Osteoarthritis Treatment Options
While surgery is an option for OA, the first step is likely physiotherapy, over-the-counter (OTC) pain medications, joint braces and walking aids. As for OTC medications, acetaminophen may ease pain and ibuprofen can reduce swelling, although one recent study from the University of Bern in Switzerland found that non-steroidal anti-inflammatory drugs (NSAIDs), such as ibuprofen, proved more effective at managing OA pain than acetaminophen. In some cases, doctors will inject the hormone cortisone into the joint to reduce swelling and provide pain relief or use viscosupplementation, where synthetic lubricants are injected into the joint.
However, exercise is also being hailed as an untapped resource for OA management. “Physiotherapists have developed an exercise treatment to help people live much better with OA and remain more functional for several years before they need to go to a surgeon,” says Dr. Appleton. “A lot of people never end up needing a surgeon. Instead, they may have symptoms for a long, long time, and those are people who could benefit most from exercise prescriptions.”
While all forms of activity count, joint-friendly activities like swimming, light yoga and tai chi may be a good place to begin your exercise program comfortably. “The exercise doesn’t necessarily have to be aerobic,” says Dr. Barnabe. “Anything that helps maintain muscle strength and range of motion is good.”
That leaves surgery as a last step to managing the pain and improving function. “Surgery may include joint replacements – the majority of people have very good to excellent outcomes for hip and knee replacements,” says Dr. Pope, who adds that there’s research into drugs that can stop the progression of OA.

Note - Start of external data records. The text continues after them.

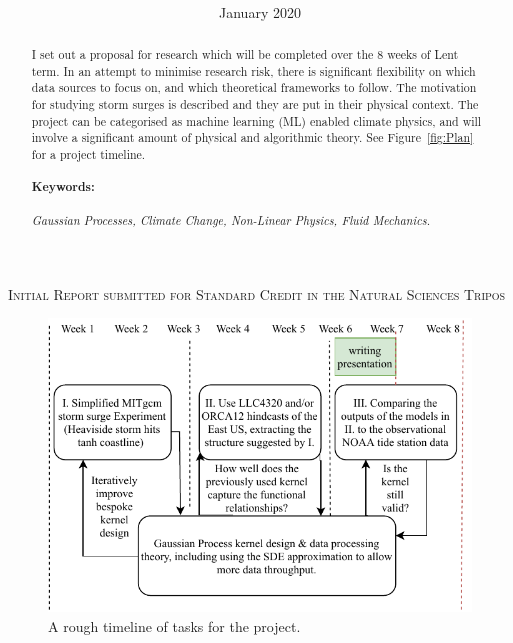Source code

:\documentclass[usenames, dvipsnames, twocolumn]{article}
\date{January 2020}
\title{\vspace*{-100pt}\textbf{\mytitle}\vspace{-10pt}}
\author{\penname \\  \supervisor }
\begin{document}
  \begin{@twocolumnfalse}
    \vspace{-25pt}
  \maketitle
  \setcounter{page}{1}
    \textsc{Initial Report submitted for Standard Credit in
the Natural Sciences Tripos}
    \begin{abstract}
     I set out a proposal for research which will be completed over the 8 weeks of Lent term.
     In an attempt to minimise research risk, there is significant flexibility on which data sources to focus on,
      and which theoretical frameworks to follow.
      The motivation for studying storm surges is described and they are put in their physical context.
      The project can be categorised as machine learning (ML) enabled climate physics,
       and will involve a significant amount of physical and algorithmic theory.
       See Figure~\ref{fig:Plan} for a project timeline.

\paragraph{Keywords:} \textit{Gaussian Processes, Climate Change,
 Non-Linear Physics, Fluid Mechanics.}
    \vspace{20pt}
    \end{abstract}

  \end{@twocolumnfalse}
\vspace{-30pt}
\noindent
\begin{figure}[htb!]
    \centering
    \includegraphics[width=\linewidth]{images/proposal/PartIIIProjPlan.pdf}
    \caption{A rough timeline of tasks for the project.}
    \label{fig:Plan}
\end{figure}
\end{document}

Prevention efforts – more specifically, adding more exercise and modifying other lifestyle habits – can help greatly, say researchers. “These are the strongest prevention efforts we have,” says Dr. Barnabe. “As long as you’re engaging your muscles and maintaining strength around your joints, you’re less likely to develop an injury. If there is an injury, it’s imperative that people get access to appropriate physiotherapy to help recover so they won’t set off a chain of events leading down the road to OA.”
Maintaining a healthy body weight can help ease pressure, particularly on the lower limb joints, such as hips and knees. A 2015 study from the University of California showed that people who lost a large amount of weight (more than 10 percent) slowed the loss of cartilage in their knees. “There could be an effect that fat induces inflammation proteins, leading to more pain and stiffness and possibly triggering inflammation in joints of the hands,” says Dr. Barnabe. “We know that obesity and weight gain lead down the path to more OA.”
In fact, getting back to her healthy weight was one of the steps that Pomfrey-Talbot took to further manage the progression of her OA. In addition to the cortisone shots she received after diagnosis – shots that helped her not only feel less pain but also get back to going for walks again – she has vowed to boost her own efforts to improve her health. While it may not be getting back to playing badminton three nights a week like she used to, it will be all about moving her body more. “My physiotherapist gave me activities and stretches to do every day,” she says. “Staying active keeps me moving and prevents me from being stiff. I’m going to be able to do everything I did before I was diagnosed.”